# INSTRUCTIONS FOR THE TASK:
Among the entries below, how many lines include "your"? Answer with the number only.

══ RECORDS PROVIDED

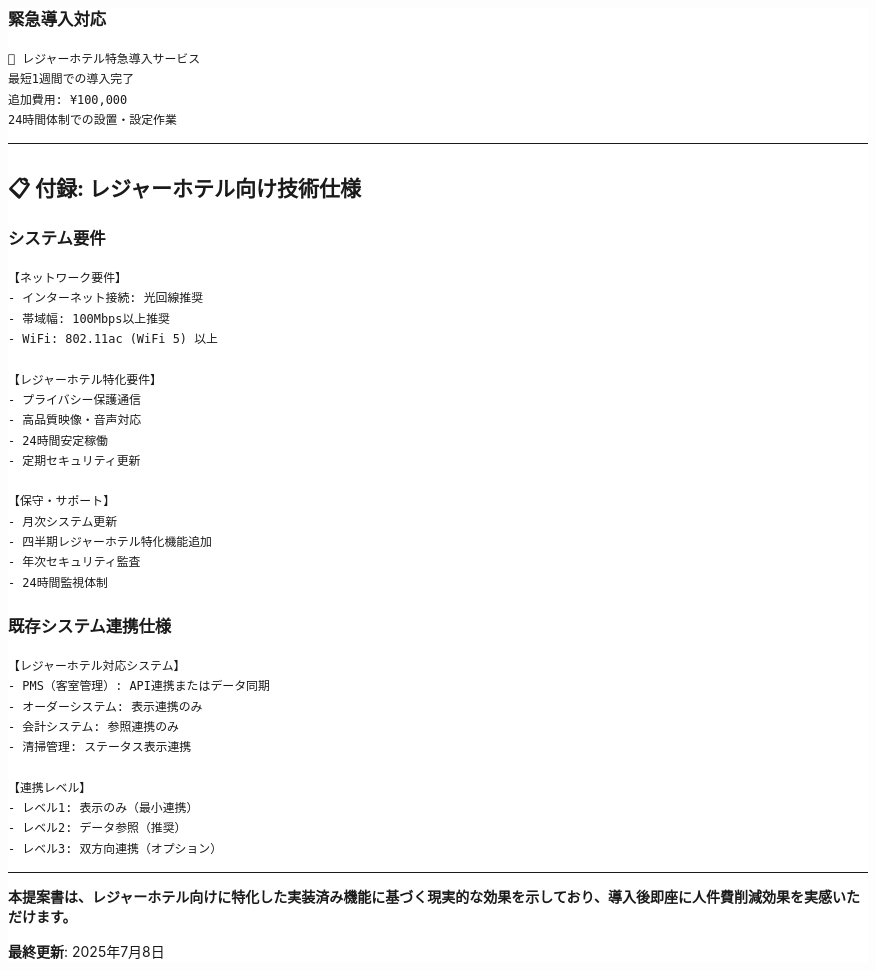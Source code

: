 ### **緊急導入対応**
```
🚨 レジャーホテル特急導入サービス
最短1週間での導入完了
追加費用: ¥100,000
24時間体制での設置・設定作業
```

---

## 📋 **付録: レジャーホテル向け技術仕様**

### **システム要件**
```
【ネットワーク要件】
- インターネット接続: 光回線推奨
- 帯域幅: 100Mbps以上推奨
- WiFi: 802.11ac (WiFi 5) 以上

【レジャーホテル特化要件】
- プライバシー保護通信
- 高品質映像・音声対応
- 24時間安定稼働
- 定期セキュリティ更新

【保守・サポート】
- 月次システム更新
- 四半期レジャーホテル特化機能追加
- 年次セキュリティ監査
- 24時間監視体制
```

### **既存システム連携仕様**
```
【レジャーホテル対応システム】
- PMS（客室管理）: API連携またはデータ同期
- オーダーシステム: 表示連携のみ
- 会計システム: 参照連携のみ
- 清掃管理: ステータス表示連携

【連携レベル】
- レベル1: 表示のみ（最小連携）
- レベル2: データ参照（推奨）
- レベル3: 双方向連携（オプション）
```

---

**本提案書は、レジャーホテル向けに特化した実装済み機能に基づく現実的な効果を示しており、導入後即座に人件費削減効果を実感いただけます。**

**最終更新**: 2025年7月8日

════
══ RECORDS PROVIDED

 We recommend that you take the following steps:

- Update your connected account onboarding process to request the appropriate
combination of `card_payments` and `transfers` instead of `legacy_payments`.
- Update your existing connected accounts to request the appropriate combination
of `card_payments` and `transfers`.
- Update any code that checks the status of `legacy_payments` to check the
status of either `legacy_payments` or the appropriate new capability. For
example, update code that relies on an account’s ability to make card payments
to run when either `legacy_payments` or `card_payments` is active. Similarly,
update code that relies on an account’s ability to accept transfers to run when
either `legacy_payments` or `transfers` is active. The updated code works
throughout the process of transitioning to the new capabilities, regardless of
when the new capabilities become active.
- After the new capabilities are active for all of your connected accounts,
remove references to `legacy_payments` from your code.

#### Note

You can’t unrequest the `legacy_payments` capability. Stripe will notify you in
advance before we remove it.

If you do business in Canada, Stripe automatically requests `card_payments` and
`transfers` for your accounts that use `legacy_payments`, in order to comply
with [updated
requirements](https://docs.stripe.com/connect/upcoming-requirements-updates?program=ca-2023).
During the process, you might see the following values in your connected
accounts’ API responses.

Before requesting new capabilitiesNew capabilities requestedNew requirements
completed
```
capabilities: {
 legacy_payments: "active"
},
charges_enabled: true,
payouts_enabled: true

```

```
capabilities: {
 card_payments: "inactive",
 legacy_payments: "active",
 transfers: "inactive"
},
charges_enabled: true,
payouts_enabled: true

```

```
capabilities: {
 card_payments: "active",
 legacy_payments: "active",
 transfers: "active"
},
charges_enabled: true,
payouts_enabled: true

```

════
══ RECORDS PROVIDED

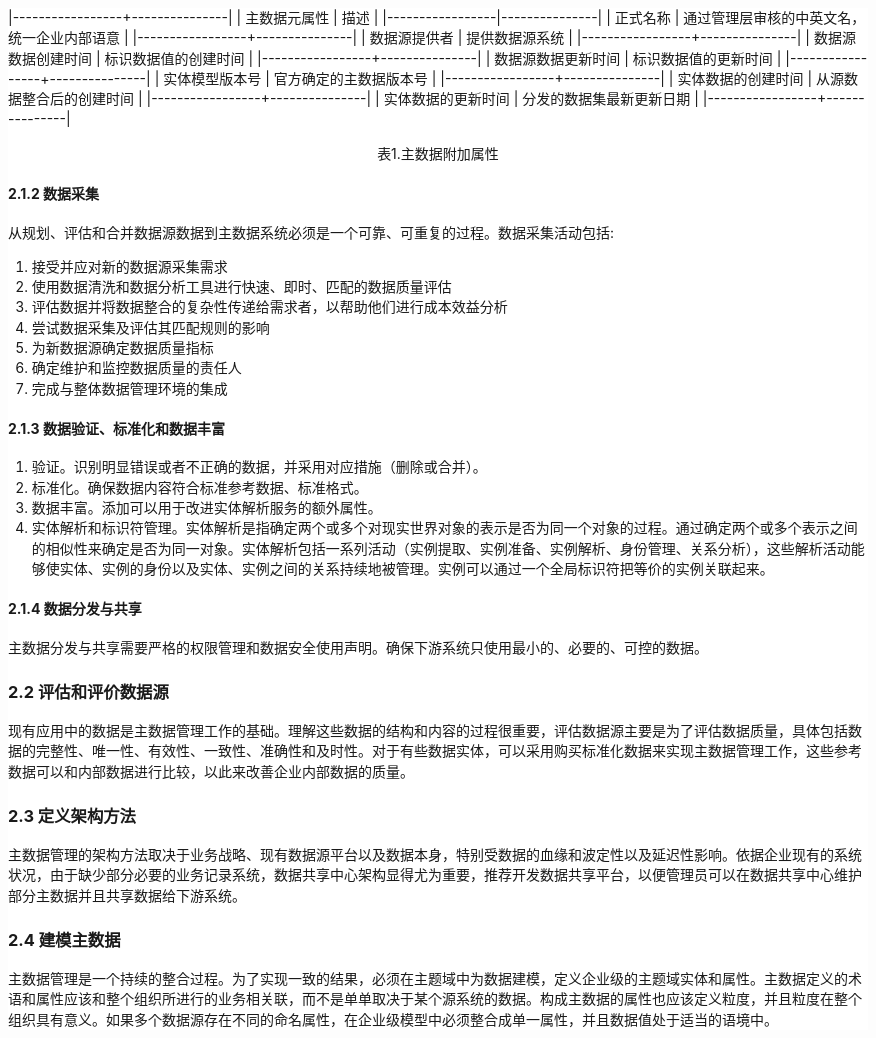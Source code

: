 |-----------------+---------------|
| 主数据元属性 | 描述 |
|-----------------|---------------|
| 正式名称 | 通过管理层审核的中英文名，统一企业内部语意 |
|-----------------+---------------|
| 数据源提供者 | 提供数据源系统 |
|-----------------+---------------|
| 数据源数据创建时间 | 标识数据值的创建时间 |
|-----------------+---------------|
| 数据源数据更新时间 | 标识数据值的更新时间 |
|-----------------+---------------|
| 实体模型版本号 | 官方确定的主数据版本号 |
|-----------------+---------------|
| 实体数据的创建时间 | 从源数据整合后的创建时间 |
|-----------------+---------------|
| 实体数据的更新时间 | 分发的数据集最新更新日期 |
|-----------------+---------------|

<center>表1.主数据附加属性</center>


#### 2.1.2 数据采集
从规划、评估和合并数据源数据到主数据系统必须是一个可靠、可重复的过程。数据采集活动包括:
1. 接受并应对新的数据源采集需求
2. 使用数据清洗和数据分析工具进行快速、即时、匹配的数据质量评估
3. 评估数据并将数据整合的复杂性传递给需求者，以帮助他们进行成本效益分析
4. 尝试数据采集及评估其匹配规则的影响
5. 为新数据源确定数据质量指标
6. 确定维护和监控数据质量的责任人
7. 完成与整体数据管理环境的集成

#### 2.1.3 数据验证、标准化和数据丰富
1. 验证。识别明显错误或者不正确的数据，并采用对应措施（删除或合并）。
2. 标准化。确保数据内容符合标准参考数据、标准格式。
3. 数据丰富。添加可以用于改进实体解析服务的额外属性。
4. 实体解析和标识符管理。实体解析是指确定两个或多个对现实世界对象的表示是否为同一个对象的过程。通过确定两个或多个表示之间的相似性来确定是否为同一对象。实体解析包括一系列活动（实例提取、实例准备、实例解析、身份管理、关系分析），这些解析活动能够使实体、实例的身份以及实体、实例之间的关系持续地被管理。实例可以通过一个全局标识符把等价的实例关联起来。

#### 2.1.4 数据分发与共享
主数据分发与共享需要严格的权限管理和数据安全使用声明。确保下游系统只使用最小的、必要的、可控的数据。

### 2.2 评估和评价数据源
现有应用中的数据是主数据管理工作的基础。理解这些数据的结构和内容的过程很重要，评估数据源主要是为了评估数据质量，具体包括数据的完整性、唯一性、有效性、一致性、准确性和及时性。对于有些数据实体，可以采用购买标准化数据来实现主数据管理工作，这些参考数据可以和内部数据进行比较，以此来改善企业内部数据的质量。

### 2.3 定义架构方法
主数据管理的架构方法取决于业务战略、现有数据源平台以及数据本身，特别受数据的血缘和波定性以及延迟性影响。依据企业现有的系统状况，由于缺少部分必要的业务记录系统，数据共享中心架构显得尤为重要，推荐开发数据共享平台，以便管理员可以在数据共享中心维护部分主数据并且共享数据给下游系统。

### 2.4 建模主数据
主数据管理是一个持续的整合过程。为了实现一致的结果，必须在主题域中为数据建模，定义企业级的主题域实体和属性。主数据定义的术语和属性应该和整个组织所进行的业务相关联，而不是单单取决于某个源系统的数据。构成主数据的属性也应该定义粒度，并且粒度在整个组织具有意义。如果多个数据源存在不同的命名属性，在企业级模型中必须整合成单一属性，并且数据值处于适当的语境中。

════

# RESULT:
6